Finding the right mortgage program for your home financing needs is important. While a typical 30 year fixed rate mortgage or 5 year ARM loan may be fine for some people, other home buyers may find that there are other options that make more sense. For home buyers who may be on tight budgets for the first few years of homeownership, an Interest Only mortgage may be a great option.
While Interest Only mortgages are not ideal for every borrower, there are some instances in which they can make a great deal of sense. But before we go into that, let’s talk about what Interest Only mortgages are, and how they work.
A typical mortgage payment consists of two main portions: the interest portion and the principal portion. With most standard loans, the interest portion begins higher and gradually decreases over the life of the loan. Likewise, the principal portion usually starts out small and gradually takes up a larger percentage of the mortgage payment as the loan goes on. When you make a mortgage payment, you are paying towards your interest balance and your principal balance. However, with an Interest Only mortgage, you only have to pay the interest portion for a specified period of time. This can be very beneficial if you are starting out with a tighter budget or lower income and are certain that your circumstances will improve.
For instance, if you are in school working toward your PhD and are highly confident that you’ll get a well-paying job after graduation, an Interest Only loan would be a reasonable choice.
An Interest Only mortgage makes sense if…
- you currently live on a modest income but are quite sure that your income will go up in the near future.

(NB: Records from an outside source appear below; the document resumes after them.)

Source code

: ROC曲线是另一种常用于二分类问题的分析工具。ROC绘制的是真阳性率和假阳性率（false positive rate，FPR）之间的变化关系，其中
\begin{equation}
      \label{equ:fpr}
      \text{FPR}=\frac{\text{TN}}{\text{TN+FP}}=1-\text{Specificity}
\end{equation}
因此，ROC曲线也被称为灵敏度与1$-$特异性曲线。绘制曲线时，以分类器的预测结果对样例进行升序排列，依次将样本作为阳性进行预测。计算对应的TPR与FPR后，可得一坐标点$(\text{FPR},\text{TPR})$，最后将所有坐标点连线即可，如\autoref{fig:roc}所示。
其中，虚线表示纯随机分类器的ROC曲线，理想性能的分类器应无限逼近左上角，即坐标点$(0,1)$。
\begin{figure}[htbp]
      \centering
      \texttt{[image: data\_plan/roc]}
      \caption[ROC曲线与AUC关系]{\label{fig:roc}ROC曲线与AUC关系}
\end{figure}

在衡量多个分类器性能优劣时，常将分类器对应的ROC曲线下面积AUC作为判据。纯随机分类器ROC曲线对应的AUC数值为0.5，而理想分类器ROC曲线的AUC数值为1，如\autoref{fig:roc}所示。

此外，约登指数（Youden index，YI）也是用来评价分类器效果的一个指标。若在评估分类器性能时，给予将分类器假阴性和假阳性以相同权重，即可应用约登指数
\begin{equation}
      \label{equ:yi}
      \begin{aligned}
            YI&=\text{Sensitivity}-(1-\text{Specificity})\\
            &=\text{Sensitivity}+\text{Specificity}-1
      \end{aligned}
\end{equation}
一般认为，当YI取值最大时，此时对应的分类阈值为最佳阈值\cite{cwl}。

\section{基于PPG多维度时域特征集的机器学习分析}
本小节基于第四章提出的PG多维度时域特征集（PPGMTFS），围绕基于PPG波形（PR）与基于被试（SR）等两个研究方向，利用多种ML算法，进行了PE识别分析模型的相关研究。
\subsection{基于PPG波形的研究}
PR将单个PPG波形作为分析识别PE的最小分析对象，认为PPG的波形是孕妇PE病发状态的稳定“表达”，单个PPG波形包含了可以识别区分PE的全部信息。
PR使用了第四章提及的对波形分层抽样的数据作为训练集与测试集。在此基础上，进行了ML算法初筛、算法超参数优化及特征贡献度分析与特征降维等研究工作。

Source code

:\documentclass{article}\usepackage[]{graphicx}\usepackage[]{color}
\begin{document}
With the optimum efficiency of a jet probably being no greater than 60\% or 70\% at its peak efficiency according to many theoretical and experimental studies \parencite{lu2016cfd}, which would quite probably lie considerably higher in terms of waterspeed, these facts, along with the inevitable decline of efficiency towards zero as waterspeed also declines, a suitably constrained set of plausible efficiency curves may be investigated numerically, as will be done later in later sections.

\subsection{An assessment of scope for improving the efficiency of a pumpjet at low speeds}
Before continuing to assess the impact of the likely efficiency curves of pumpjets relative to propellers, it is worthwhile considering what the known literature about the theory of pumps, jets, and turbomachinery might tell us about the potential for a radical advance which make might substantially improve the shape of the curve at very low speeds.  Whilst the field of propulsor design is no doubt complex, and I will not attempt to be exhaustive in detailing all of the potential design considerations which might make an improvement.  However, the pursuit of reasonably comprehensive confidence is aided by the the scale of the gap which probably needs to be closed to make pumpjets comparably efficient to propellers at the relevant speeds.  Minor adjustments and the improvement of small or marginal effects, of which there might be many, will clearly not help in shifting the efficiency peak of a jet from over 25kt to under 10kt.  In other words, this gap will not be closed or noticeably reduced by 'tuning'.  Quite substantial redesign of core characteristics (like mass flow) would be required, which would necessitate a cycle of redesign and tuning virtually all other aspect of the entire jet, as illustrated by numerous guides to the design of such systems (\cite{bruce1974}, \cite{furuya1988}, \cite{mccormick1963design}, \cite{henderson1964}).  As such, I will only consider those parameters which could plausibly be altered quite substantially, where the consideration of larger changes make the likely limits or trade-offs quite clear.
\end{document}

- you already have sizable equity in your home and plan on using the money that would go toward principal payments for other investments.
- you rely on commissions or freelance income and want the flexibility of making minimum payments during slow times and larger payments when you have more money coming in.
Remember, an Interest Only mortgage allows the borrower to pay the interest portion of the mortgage payment for only a specified amount of time – not indefinitely. The borrower will still be responsible for paying the principal portion and any fees, but with Interest Only mortgages, the repayment of those portions are put off until a later date. Typically, the interest only period lasts between 1 and 5 years.
After the interest only period is over, the loan will re-amortize so that all of the principal and remaining interest is repaid in equal installments for the rest of the loan’s term. Interest Only loans are usually in 30 year terms, minus the number of years in the interest only period. So for example, if you took out a 30 year Interest Only mortgage with a three year interest only period, you would only pay the interest portion of your mortgage for the first three years; on the fourth year, the loan would be re-amortized to evenly spread the remaining balance over 27 years.
Here are a few more benefits of Interest Only home loans:
- Very low initial monthly payments.
- Option to make higher payments when you can, which is helpful for borrowers whose income tends to fluctuate.
- After the interest only period is over, the rate and payment will not change.
To help you make an educated choice, here are a few common drawbacks to Interest Only mortgages:
- If you only pay the required interest during the IO period, your balance will not be paid down and no equity will accrue unless your home appreciates in value during that time.
- If your home depreciates in value, it would be easier to become “upside down” or “underwater” in your mortgage – meaning you would owe more on the mortgage than the home is worth.
Interest Only loans aren’t for everyone. Make sure you fully understand the risks and benefits involved before you agree to take out an interest only home mortgage. Talk to one of our home loan specialists at eLEND to learn more. Call 800-634-8616 today for free information and a no-obligation rate quote.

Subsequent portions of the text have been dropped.